- Aim of the exercise: Lines in the listing below that contain the string "faster" are to be found and copied.

- Records shown:
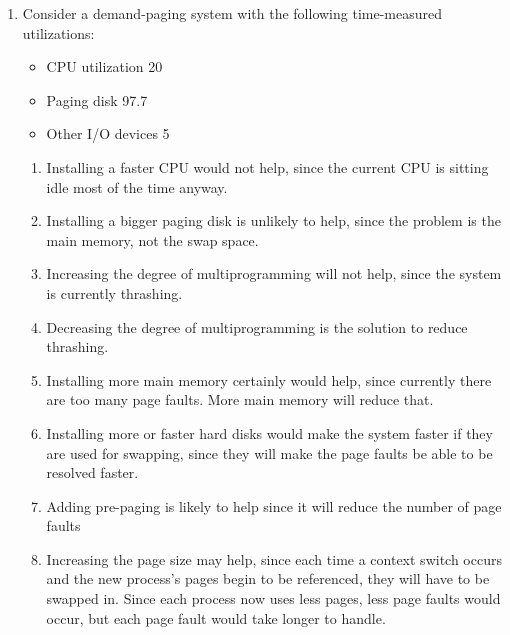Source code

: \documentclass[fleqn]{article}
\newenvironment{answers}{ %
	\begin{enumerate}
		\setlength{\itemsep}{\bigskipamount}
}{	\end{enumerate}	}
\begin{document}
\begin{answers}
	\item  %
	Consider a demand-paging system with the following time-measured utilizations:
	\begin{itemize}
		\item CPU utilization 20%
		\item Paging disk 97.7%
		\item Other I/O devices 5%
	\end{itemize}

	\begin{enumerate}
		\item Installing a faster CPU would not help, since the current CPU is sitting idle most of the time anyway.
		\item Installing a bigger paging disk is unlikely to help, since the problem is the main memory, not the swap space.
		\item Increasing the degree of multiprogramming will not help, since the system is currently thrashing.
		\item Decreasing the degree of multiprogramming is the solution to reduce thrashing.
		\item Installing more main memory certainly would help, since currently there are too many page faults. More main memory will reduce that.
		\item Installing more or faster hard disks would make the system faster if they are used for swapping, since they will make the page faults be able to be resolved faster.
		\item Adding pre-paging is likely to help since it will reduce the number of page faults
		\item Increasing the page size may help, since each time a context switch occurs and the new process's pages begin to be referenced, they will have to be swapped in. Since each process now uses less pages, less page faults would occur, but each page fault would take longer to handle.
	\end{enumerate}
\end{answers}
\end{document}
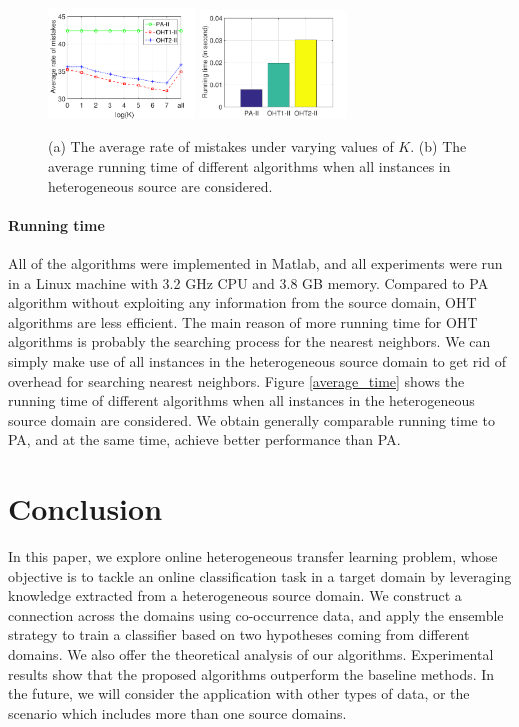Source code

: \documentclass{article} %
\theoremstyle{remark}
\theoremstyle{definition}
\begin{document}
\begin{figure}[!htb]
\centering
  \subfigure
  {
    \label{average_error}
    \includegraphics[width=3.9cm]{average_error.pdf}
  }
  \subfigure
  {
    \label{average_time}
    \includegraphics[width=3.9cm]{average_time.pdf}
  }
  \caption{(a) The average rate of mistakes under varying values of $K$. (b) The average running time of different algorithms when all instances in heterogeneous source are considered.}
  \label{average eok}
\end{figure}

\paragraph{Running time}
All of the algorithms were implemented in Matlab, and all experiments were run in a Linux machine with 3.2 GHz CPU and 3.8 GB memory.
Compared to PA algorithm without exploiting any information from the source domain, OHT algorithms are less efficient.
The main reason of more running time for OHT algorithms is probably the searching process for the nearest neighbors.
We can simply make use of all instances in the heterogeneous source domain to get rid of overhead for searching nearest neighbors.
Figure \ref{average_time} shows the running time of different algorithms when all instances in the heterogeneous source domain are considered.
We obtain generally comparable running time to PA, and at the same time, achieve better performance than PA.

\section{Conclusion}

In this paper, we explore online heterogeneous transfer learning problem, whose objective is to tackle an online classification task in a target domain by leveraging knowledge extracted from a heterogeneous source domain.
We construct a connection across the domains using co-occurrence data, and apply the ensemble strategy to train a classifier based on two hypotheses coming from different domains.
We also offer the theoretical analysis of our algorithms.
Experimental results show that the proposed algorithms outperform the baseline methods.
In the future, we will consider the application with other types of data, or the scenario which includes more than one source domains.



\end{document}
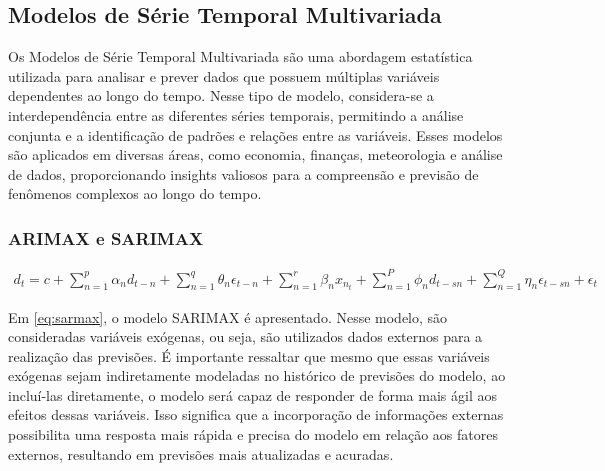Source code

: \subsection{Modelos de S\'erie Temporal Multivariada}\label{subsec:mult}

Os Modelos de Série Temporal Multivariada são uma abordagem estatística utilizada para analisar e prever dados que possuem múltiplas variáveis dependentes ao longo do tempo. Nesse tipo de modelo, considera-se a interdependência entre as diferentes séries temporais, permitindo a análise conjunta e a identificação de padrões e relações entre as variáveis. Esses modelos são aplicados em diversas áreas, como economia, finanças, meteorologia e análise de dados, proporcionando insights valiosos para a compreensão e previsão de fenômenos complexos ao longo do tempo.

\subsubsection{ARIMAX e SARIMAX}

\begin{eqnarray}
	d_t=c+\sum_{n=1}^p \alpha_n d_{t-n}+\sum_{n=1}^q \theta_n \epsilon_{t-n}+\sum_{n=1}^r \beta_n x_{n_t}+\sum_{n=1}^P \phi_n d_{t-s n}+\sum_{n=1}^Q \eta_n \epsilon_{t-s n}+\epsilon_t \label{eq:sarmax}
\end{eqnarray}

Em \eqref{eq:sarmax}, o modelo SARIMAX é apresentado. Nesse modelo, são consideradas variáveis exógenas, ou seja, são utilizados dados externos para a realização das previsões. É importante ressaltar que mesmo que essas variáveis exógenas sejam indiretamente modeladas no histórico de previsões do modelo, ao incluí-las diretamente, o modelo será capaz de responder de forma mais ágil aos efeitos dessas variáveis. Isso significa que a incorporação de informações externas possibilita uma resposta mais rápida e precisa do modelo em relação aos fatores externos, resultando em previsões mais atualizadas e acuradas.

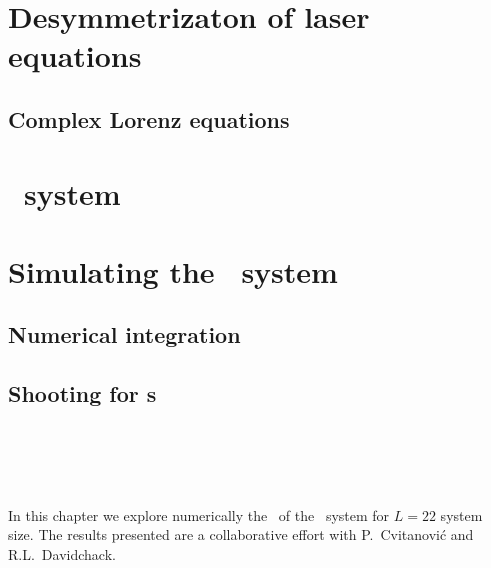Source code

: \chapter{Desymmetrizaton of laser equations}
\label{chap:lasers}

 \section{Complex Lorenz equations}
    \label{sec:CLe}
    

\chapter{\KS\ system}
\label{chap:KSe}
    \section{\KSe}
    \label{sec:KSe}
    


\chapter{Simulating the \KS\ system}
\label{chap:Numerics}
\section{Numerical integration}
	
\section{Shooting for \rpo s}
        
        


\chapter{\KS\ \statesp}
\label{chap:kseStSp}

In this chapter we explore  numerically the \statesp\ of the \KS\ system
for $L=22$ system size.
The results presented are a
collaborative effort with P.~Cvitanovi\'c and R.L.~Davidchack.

- Completed exercise:
		\item Installing a faster CPU would not help, since the current CPU is sitting idle most of the time anyway.
		\item Installing more or faster hard disks would make the system faster if they are used for swapping, since they will make the page faults be able to be resolved faster.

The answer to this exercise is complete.